Rajoy beendet den „Aznarismus“: Wir müssen modern werden

Am Samstag hat er sich vom “Aznarzismus” endgültig verabschiedet. Er ist fest entschlossen, der konservativen Volkspartei PP ein neues Image zu verleihen. 

Mariano Rajoy – alter, neuer Parteivorsitzender der PP

Mariano Rajoy ist am Samstag auf dem Parteitag in Valencia erneut zum Vorsitzenden der PP gewählt worden. Er war der einzige Kandidat, der sich präsentiert hatte, nachdem die Partei nach den verpatzten Wahlen im März in eine tiefe Krise geraten war. Rajoy ist damit auch wieder Spitzenkandidat für die kommende Parlamentswahl 2012.

Das bedeutet jedoch noch lange nicht, dass Rajoy’s Probleme nun vom Tisch gefegt seien. Die PP ist gespalten, das wurde besonders mit der Ansprache von Ex-Regierungschef Aznar am Samstag deutlich. 

"Verantwortungsbewusste Unterstützung" von Aznar

Mit nur zwei Worten machte er die enorme politische Distanz zu seinem “ehemaligen Schüler” deutlich: Aznar sprach davon, Rajoy habe seine “verantwortungsbewussten Unterstützung”. Keine Euphorie, keine Regung lieβ erkennen, dass Aznar von Rajoy’s Plänen, “die Partei ins Zentrum zu bringen” überzeugt sei. 

Vielmals erinnerte er daran, man solle nicht zu sehr in die Mitte abdriften, nur um neue Wähler zu mobilisieren. Es könnten schlieβlich angestammte Wähler abspringen.

Der ehemalige Regierungschef brachte es auf die Spitze, indem er zu Rajoy’s Rede am Nachmittag gar nicht erst erschien. Deutlicher kann man wohl nicht zeigen, dass von Harmonie und Überzeugung keine Rede sein kann.

Tiefschlag für Aguirre, verblüffte “Aznaristen”

Rajoy, der von seinen Gegnern in der eigenen Partei in den letzten Wochen mehrfach – mehr oder weniger indirekt – dazu aufgefordert worden war, den Rücktritt einzuleiten, lieβ sich allerdings nicht beirren.
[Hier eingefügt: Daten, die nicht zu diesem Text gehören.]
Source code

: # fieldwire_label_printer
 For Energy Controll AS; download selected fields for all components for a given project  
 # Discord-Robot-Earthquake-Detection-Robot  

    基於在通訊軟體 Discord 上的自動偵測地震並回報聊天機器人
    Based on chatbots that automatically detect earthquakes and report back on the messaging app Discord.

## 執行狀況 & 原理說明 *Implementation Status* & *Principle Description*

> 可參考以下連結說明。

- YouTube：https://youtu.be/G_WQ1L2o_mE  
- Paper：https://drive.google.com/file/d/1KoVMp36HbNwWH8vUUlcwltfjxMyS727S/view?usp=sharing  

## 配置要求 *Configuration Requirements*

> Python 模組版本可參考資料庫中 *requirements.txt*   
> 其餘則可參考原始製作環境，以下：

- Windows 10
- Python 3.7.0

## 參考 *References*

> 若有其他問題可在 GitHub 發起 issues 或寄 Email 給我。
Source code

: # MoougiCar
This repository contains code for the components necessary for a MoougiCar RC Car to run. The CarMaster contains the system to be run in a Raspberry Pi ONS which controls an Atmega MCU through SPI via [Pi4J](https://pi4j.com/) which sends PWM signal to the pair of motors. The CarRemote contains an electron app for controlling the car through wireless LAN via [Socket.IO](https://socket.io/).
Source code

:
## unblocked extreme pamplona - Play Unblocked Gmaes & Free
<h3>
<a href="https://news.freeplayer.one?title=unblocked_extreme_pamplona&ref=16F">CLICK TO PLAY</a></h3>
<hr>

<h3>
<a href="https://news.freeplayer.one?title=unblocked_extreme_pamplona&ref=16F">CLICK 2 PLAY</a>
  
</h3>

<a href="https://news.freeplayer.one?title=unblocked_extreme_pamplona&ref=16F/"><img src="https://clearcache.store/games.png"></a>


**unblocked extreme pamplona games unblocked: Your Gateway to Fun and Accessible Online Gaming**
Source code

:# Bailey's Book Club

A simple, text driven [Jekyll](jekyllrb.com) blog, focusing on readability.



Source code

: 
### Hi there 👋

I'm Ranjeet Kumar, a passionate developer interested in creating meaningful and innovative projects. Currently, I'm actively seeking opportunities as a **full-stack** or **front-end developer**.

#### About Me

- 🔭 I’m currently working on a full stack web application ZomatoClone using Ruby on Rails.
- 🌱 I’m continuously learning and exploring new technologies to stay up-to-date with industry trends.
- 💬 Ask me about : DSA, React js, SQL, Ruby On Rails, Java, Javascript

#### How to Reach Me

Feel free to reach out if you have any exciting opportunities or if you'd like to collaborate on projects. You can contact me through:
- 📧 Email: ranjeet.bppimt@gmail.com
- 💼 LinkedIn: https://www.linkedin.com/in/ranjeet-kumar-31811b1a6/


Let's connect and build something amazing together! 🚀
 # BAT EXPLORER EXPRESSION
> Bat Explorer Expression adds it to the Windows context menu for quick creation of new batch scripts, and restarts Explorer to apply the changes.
Er biss die Zähne zusammen, kämpfte und siegte. Weder Rivalin Esperanza Aguirre, noch der übrige Kern der “Hardliner” rechnete mit dem, was am Samstag geschah, als Rajoy seine neue Spitze vorstellte. Alle, die es in den vergangenen Wochen gewagt hatten, den Parteivorsitzenden zu kritisierten, bezahlten an diesem Tag ihre Rechnung.

Rajoy umgibt sich von seinen eigenen Fans, die “Ära Aznar” ist abgeschlossen

Seine Spitze sollte neu besetzt, die alte Abstellkammer entrümpelt werden. Eine neue Besetzung der PP mit einer Ausnahme – selbstverständlich – Rajoy.

Und während Aguirre & Co. die Namen der neuen Parteispitze verlesen bekamen, konnten sie wenigstens ruhig Blut behalten, solange der Name “Gallardón” nicht fiel. 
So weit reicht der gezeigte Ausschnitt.